A friend asked, “won’t the Antichrist change his name Adonikam to hide his identity?” On the contrary, prophecy describes a “little horn” so boastful against God (Dan. 7:8, 11, 20, 25; 8:9-11, 23-25; 11:36-37; 2 Thess. 2:4; Rev. 13:5-6) if Adonikam wasn’t his birth name he would change it to “Adonikam“, boastfully doing everything revealed in Scripture the Antichrist would do. It would become his “public persona”, he would glory in it and so will those who accept his mark.
They will celebrate it…until they don’t. Notice the subtle change, men go from boldly blaspheming “the name of God”, to grudgingly conceding His power as “the God of heaven”. This happens after the fifth bowl, when YHWH God strikes the seat of the beast with darkness causing them to gnaw their tongues for pain (Rev. 16:9-11). They became so weak at the knees upon experiencing God’s awesome power a fresh dose of demonic propaganda was necessary to restore courage (Rev. 16:12-14).
On this see:
War between God and Satan
Another interesting riddle is Samson’s riddle, it reveals a blueprint for solving Biblical riddles. An important clue is the double meaning of the words “lion” and “honey” in the language of Samson and the Philistines:
The word “lion” in Hebrew (ʾarî) is almost identical to an Arabic word for “honey” (ʾary).-Wolf, H. (1992). Judges. In F. E. Gaebelein (Ed.), The Expositor’s Bible Commentary: Deuteronomy, Joshua, Judges, Ruth, 1 & 2 Samuel (Vol. 3, p. 468). Grand Rapids, MI: Zondervan Publishing House.
So he said to them: “Out of the eater came something to eat, And out of the strong came something sweet.” Now for three days they could not explain the riddle. (Jdg. 14:14) NKJ
“Eater” in Hebrew can be a man, beast or insect that “devours with extreme violence” (0398 אָכַל ‘akal Num. 23:24; 1 Ki. 13:28). As the “eater” is “strong” (05794 עַז `az) “mighty, fierce” the image of lion naturally arises. Confirming this describes a lion is the irony of taking food from the lion’s mouth, a definite clue.
As for “sweet” honey naturally comes to mind (Jdg. 14:18).
The “lion/honey” homonym is what made this a valid riddle. Notice these points are present in the answer the Philistines gave to Samson:
What is sweeter than honey? and what is stronger than a lion? (Jdg. 14:18)

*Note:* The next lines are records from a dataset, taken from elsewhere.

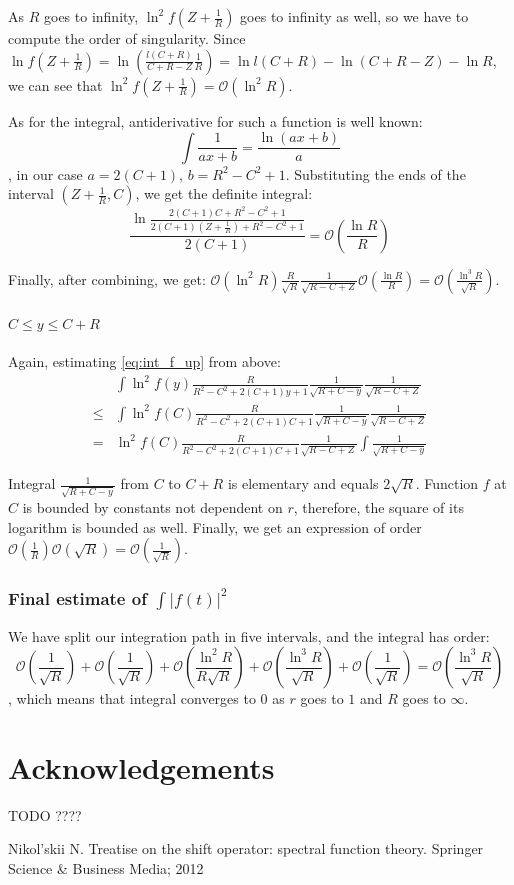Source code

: \documentclass{gCOV2e}
\theoremstyle{plain}%
\theoremstyle{definition}
\theoremstyle{remark}
\begin{document}
As $R$ goes to infinity, $\ln^2 f(Z + \frac{1}{R})$ goes to infinity as well, so we have to compute the order of singularity. Since $\ln f(Z + \frac{1}{R}) = \ln \left( \frac{l(C + R)}{C + R - Z} \frac{1}{R} \right) = \ln l(C + R) - \ln (C + R - Z) - \ln R$, we can see that $\ln^2 f(Z + \frac{1}{R}) = \mathcal{O} (\ln^2 R)$.


As for the integral, antiderivative for such a function is well known:
\[
\int \frac{1}{a x + b} = \frac{\ln (a x + b)}{a}
\]
, in our case $a = 2 (C + 1)$, $b = R^2 - C^2 + 1$. Substituting the ends of the interval $(Z + \frac{1}{R}, C)$, we get the definite integral:
\[
\frac{\ln \frac{2 (C + 1) C + R^2 - C^2 + 1}{2 (C + 1) (Z + \frac{1}{R}) + R^2 - C^2 + 1}}{2 (C + 1)} = \mathcal{O}\left( \frac{\ln R}{R} \right)
\]


Finally, after combining, we get: $\mathcal{O} (\ln^2 R) \frac{R}{\sqrt{R}} \frac{1}{\sqrt{R - C + Z}} \mathcal{O}\left( \frac{\ln R}{R} \right)  = \mathcal{O}\left( \frac{\ln^3 R}{\sqrt{R}} \right)$.

\paragraph{$C \le y \le C + R$}

Again, estimating \ref{eq:int_f_up} from above:
\begin{align*}
       & \int \ln^2 f(y) \frac{R}{R^2 - C^2 + 2 (C + 1) y + 1} \frac{1}{\sqrt{R + C - y}} \frac{1}{\sqrt{R - C + Z}}
\\ \le & \int \ln^2 f(C) \frac{R}{R^2 - C^2 + 2 (C + 1) C + 1} \frac{1}{\sqrt{R + C - y}} \frac{1}{\sqrt{R - C + Z}}
\\ =   & \ln^2 f(C) \frac{R}{R^2 - C^2 + 2 (C + 1) C + 1} \frac{1}{\sqrt{R - C + Z}} \int \frac{1}{\sqrt{R + C - y}}
\end{align*}

Integral $\frac{1}{\sqrt{R + C - y}}$ from $C$ to $C + R$ is elementary and equals $2 \sqrt{R}$. Function $f$ at $C$ is bounded by constants not dependent on $r$, therefore, the square of its logarithm is bounded as well. Finally, we get an expression of order $\mathcal{O} \left( \frac{1}{R} \right) \mathcal{O}( \sqrt R ) = \mathcal{O} \left( \frac{1}{\sqrt{R}} \right)$.

\subsubsection{Final estimate of $\int \left|f(t)\right|^2$}
We have split our integration path in five intervals, and the integral has order:
\[
\mathcal{O} \left( \frac{1}{\sqrt{R}} \right) + \mathcal{O} \left( \frac{1}{\sqrt{R}} \right) +\mathcal{O}\left(\frac{\ln^2 R}{R \sqrt{R}}\right) + \mathcal{O}\left( \frac{\ln^3 R}{\sqrt{R}} \right) + \mathcal{O} \left( \frac{1}{\sqrt{R}} \right) = \mathcal{O}\left( \frac{\ln^3 R}{\sqrt{R}} \right)
\]
, which means that integral converges to $0$ as $r$ goes to $1$ and $R$ goes to $\infty$.

\section*{Acknowledgements}
TODO ????

\begin{thebibliography}{99}

Nikol'skii N. Treatise on the shift operator: spectral function theory. Springer Science \& Business Media; 2012

\end{thebibliography}
\end{document}
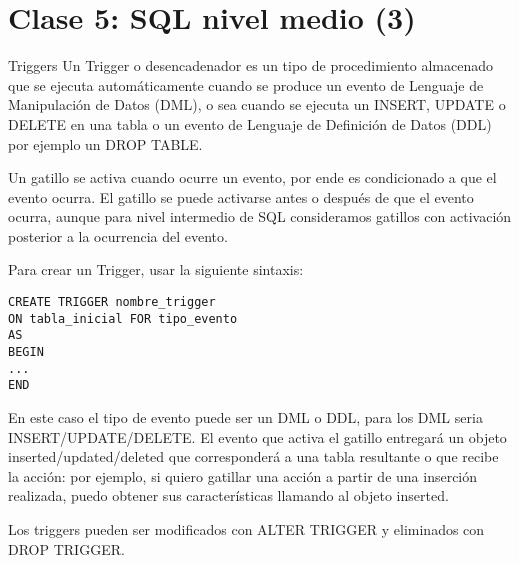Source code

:\hypertarget{clase-5-sql-nivel-medio-3}{%
\section{Clase 5: SQL nivel medio (3)}\label{clase-5-sql-nivel-medio-3}}

\begin{frame}[fragile]{Triggers}
\protect\hypertarget{triggers}{}
Un Trigger o desencadenador es un tipo de procedimiento almacenado que
se ejecuta automáticamente cuando se produce un evento de Lenguaje de
Manipulación de Datos (DML), o sea cuando se ejecuta un INSERT, UPDATE o
DELETE en una tabla o un evento de Lenguaje de Definición de Datos (DDL)
por ejemplo un DROP TABLE.

Un gatillo se activa cuando ocurre un evento, por ende es condicionado a
que el evento ocurra. El gatillo se puede activarse antes o después de
que el evento ocurra, aunque para nivel intermedio de SQL consideramos
gatillos con activación posterior a la ocurrencia del evento.

Para crear un Trigger, usar la siguiente sintaxis:

\begin{verbatim}
CREATE TRIGGER nombre_trigger
ON tabla_inicial FOR tipo_evento
AS
BEGIN
...
END
\end{verbatim}

En este caso el tipo de evento puede ser un DML o DDL, para los DML
seria INSERT/UPDATE/DELETE. El evento que activa el gatillo entregará un
objeto inserted/updated/deleted que corresponderá a una tabla resultante
o que recibe la acción: por ejemplo, si quiero gatillar una acción a
partir de una inserción realizada, puedo obtener sus características
llamando al objeto inserted.

Los triggers pueden ser modificados con ALTER TRIGGER y eliminados con
DROP TRIGGER.
\end{frame}


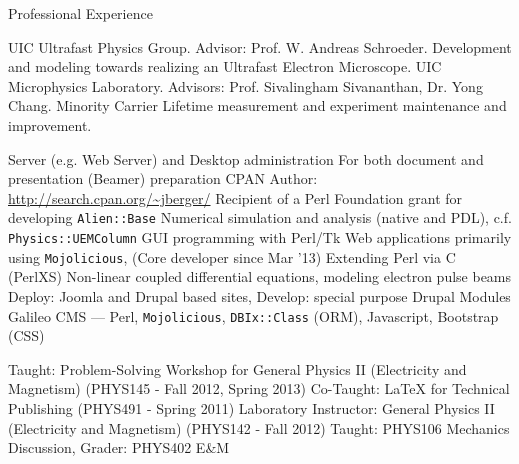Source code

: \begin{rubric}{Professional Experience}


  \entry*[2005 --- \ldots] UIC Ultrafast Physics Group. Advisor: Prof. W. Andreas Schroeder. Development and modeling towards realizing an Ultrafast Electron Microscope.
  \entry*[2003 --- 2005] UIC Microphysics Laboratory. Advisors: Prof. Sivalingham Sivananthan, Dr. Yong Chang. Minority Carrier Lifetime measurement and experiment maintenance and improvement.


  \entry*[Linux] Server (e.g. Web Server) and Desktop administration
  \entry*[\LaTeX] For both document and presentation (Beamer) preparation
  \entry*[Perl] CPAN Author: \url{http://search.cpan.org/~jberger/}
  \entry*[Perl] Recipient of a Perl Foundation grant for developing \texttt{Alien::Base}
  \entry*[Perl] Numerical simulation and analysis (native and PDL), c.f. \texttt{Physics::UEMColumn}
  \entry*[Perl] GUI programming with Perl/Tk
  \entry*[Perl] Web applications primarily using \texttt{Mojolicious}, (Core developer since Mar '13)
  \entry*[Perl] Extending Perl via C (PerlXS)
  \entry*[Mathematica] Non-linear coupled differential equations, modeling electron pulse beams
  \entry*[PHP] Deploy: Joomla and Drupal based sites, Develop: special purpose Drupal Modules
  \entry*[Multi] Galileo CMS --- Perl, \texttt{Mojolicious}, \texttt{DBIx::Class} (ORM), Javascript, Bootstrap (CSS) 
  

  \entry*[Teaching] Taught: Problem-Solving Workshop for General Physics II (Electricity and Magnetism) (PHYS145 - Fall 2012, Spring 2013) 
  \entry*[Teaching] Co-Taught: \LaTeX{} for Technical Publishing (PHYS491 - Spring 2011)
  \entry*[T.A.] Laboratory Instructor: General Physics II (Electricity and Magnetism) (PHYS142 - Fall 2012)
  \entry*[T.A.] Taught: PHYS106 Mechanics Discussion, Grader: PHYS402 E\&M

\end{rubric}
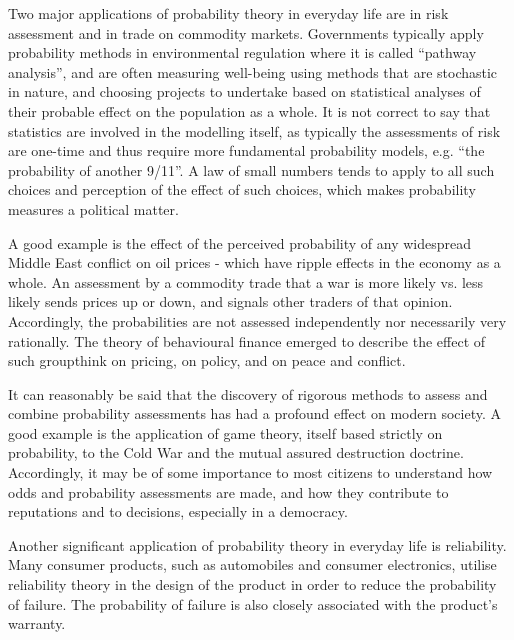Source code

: {
Two major applications of probability theory in everyday life are in risk assessment and in trade on commodity markets. Governments typically apply probability methods in environmental regulation where it is called ``pathway analysis'', and are often measuring well-being using methods that are stochastic in nature, and choosing projects to undertake based on statistical analyses of their probable effect on the population as a whole. It is not correct to say that statistics are involved in the modelling itself, as typically the assessments of risk are one-time and thus require more fundamental probability models, e.g. ``the probability of another 9/11''. A law of small numbers tends to apply to all such choices and perception of the effect of such choices, which makes probability measures a political matter.

A good example is the effect of the perceived probability of any widespread Middle East conflict on oil prices - which have ripple effects in the economy as a whole. An assessment by a commodity trade that a war is more likely vs. less likely sends prices up or down, and signals other traders of that opinion. Accordingly, the probabilities are not assessed independently nor necessarily very rationally. The theory of behavioural finance emerged to describe the effect of such groupthink on pricing, on policy, and on peace and conflict.

It can reasonably be said that the discovery of rigorous methods to assess and combine probability assessments has had a profound effect on modern society. A good example is the application of game theory, itself based strictly on probability, to the Cold War and the mutual assured destruction doctrine. Accordingly, it may be of some importance to most citizens to understand how odds and probability assessments are made, and how they contribute to reputations and to decisions, especially in a democracy.

Another significant application of probability theory in everyday life is reliability. Many consumer products, such as automobiles and consumer electronics, utilise reliability theory in the design of the product in order to reduce the probability of failure. The probability of failure is also closely associated with the product's warranty.
}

Many commentators object the riddle was unfair, but the context contradicts that claim. They wouldn’t have wasted three days trying to solve it, or by the seventh day threaten the bride’s family if they could have simply objected it wasn’t a fair riddle (Jdg. 14:14-15). Their answer in Judges 14:18 implies they considered it fair, the answer a valid result of the clues in the riddle.
What likely prevented the Philistines from solving the riddle was the presence of many possible “strong eaters” and “sweets” at the feast. That would misdirect their attention away from the solution.
They broke the first rule for solving riddles, thinking outside of the box is a must.. It is likely John’s choice of “count” (ψηφίζω) is intended to “misdirect” the uninitiated to the wrong solution. If so, it worked fabulously well. Those in the habit of seeking solution to enigma outside of scripture took the bait with Gematria, as they often do appealing to apocrypha and pseudepigrapha rather than seeking the answer in scripture critically thinking on the context.
It is disputed Matthew 1:17 is Gematria pointing to David (14). Jesus is the subject, “carrying away into Babylon unto Christ” does not point to David without circular reasoning, eisegesis which contradicts the theory. Other suggested reasons, none of which satisfy: 1) Emphasize importance of Abraham, David and captivity, that the promises of Messianic kingdom fulfilled in Christ; 2) Show God’s grace in Israel’s rise, fall and redemption. 3) Symbolic of completeness (“7” x 2 = 14, thrice for intensity). This is not a complete list; good hunting.